Each step felt heavier than the last. Not from fatigue. Not from pain. From something deeper. Like the closer he got, the more the world bent around him. The streetlights flickered as he passed. Shadows seemed to cling to the corners of buildings a little too long.

He reached the mill at five past midnight.

A flicker of light glowed behind one broken window—a single bulb swinging inside, casting warped shapes across rusted machinery. Logan scanned the lot. No cars. No movement.

He slipped through a gap in the fence, boots silent on the wet concrete.

Inside, the air was damp and metallic. The smell of old oil and mold clung to the walls. His footsteps echoed softly as he moved deeper, past rusting conveyor belts and collapsed catwalks.

The light drew him forward.

He turned a corner—and stopped.

A figure stood under the swaying bulb. Hooded. Lean. Hands tucked into the pockets of a long coat.

"Logan Wren," the figure said. The voice was androgynous, low and rough like gravel. "You're late."

Logan's hand hovered near the pistol at his belt. "You're the one sending cryptic texts?"

The figure chuckled without humor. "You're lucky you're still alive. They're already hunting."
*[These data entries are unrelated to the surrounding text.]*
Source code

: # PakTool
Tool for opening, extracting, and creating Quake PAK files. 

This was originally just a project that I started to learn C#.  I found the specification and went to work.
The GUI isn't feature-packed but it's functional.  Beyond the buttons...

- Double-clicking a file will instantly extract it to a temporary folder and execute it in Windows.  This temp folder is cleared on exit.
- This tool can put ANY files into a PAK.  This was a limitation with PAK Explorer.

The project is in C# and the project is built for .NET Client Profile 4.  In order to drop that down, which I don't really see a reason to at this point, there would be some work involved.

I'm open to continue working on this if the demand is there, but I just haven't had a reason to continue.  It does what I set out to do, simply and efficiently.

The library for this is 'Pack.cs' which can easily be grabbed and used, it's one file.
"Who's 'they'?" Logan's voice was flat, steady.

The figure tilted their head. "You don't know yet." A pause. "It's in your blood. That thing in the woods—it didn't make you. It woke you."

Logan's pulse kicked up. "What the hell are you talking about?"

The figure stepped forward, letting the light catch their face. Pale. Scars tracing their cheek. Eyes like dull coins.

"You're not theirs," the figure said. "You're something older."

Another howl rose in the distance.

Closer this time.

The figure's gaze shifted toward the sound. "We're out of time."

They pulled something from their coat—a bundle wrapped in cloth—and thrust it into Logan's hands.

"You're going to need this."

Logan peeled the cloth back.

A knife.

Not just a knife—old steel, blackened with strange runes etched into the blade.

"What the hell am I supposed to do with—?"

The figure was already moving.

"Stay alive, Wren."

Then they vanished into the dark.

Logan stared after them, the weight of the knife cold and heavy in his palm.

Another howl cut through the night.

And this time, it was close enough to feel.